E non è un caso che questo omaggio pubblico Welby abbia deciso di compierlo proprio nel discorso di apertura dell’Assemblea dei primati, in corso fino a sabato a Canterbury. In queste ore si sta infatti consumando un nuovo capitolo del confronto aspro all’interno della Comunione anglicana, in corso ormai da quando nel 2003 la Chiesa episcopaliana degli Stati Uniti ha deciso di procedere all’ordinazione di un vescovo dichiaratamente omosessuale e – insieme alla Chiesa anglicana del Canada – anche alla benedizione delle unioni gay.
Da allora un vasto schieramento di Chiese anglicane del Sud del mondo (soprattutto Africa e America Latina) si sono riunite in un organismo – il Gafcon (Global Anglican Conference) – che non si riconosce più in comunione con le due Chiese anglicane ufficiali del Nord America. La questione del rapporto con l’omosessualità è diventata l’occasione per una forte critica alla discesa a patti con la secolarizzazione, che a loro avviso avrebbe portato le Chiese dell’Occidente lontano dall’«ordine divino». E anche in Nord America ci sono parecchie comunità anglicane che sono uscite dalle Chiese ufficiali e hanno dato vita a un nuovo organismo, l’Anglican Church of Noth America, che fa parte del Gafcon ma non è riconosciuto dalle altre Chiese.

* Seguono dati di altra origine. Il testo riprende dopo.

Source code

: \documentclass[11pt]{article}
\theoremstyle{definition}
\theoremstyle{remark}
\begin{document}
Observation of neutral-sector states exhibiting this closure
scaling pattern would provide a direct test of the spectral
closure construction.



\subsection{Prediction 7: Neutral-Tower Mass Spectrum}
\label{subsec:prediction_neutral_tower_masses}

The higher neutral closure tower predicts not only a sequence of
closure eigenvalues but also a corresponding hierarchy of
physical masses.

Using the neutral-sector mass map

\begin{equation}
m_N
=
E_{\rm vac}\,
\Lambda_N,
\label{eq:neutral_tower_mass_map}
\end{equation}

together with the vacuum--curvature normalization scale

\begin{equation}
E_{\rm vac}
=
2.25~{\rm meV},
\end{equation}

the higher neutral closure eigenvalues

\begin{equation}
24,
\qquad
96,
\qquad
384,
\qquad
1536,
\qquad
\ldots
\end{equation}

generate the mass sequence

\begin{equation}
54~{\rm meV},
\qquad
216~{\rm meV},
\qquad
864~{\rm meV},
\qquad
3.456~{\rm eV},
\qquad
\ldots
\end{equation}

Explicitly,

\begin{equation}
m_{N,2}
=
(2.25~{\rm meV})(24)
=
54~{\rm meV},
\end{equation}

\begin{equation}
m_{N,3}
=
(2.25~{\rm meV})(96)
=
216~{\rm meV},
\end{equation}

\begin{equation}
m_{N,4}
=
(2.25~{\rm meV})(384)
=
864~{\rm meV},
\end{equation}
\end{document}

Rimasto irrisolto sotto il mandato di Rowan Williams, il precedente arcivescovo di Canterbury, ora Justin Welby – in carica dal 2013 – sta cercando di mediare per arrivare a trovare una forma che permetta di tenere insieme la Comunione anglicana. Già il fatto dui essere riuscito a radunare per l’Assemblea tutti e 38 i primati anglicani è stato un risultato importante. Ma il clima a Canterbury è comunque teso e c’è il rischio che i primati che si riconoscono nel Gafcon lascino l’Assemblea, come il primate dell’Uganda ha detto apertamente alla vigilia dei lavori.
Da parte sua Welby nel suo intervento introduttivo ha rivolto un nuovo accorato appello all’unità: «Consideriamo le divisioni tra noi come un fatto normale – ha detto ancora – ma di fatto sono un’oscenità, una negazione della chiamata di Cristo e del mandato di Cristo alla sua Chiesa».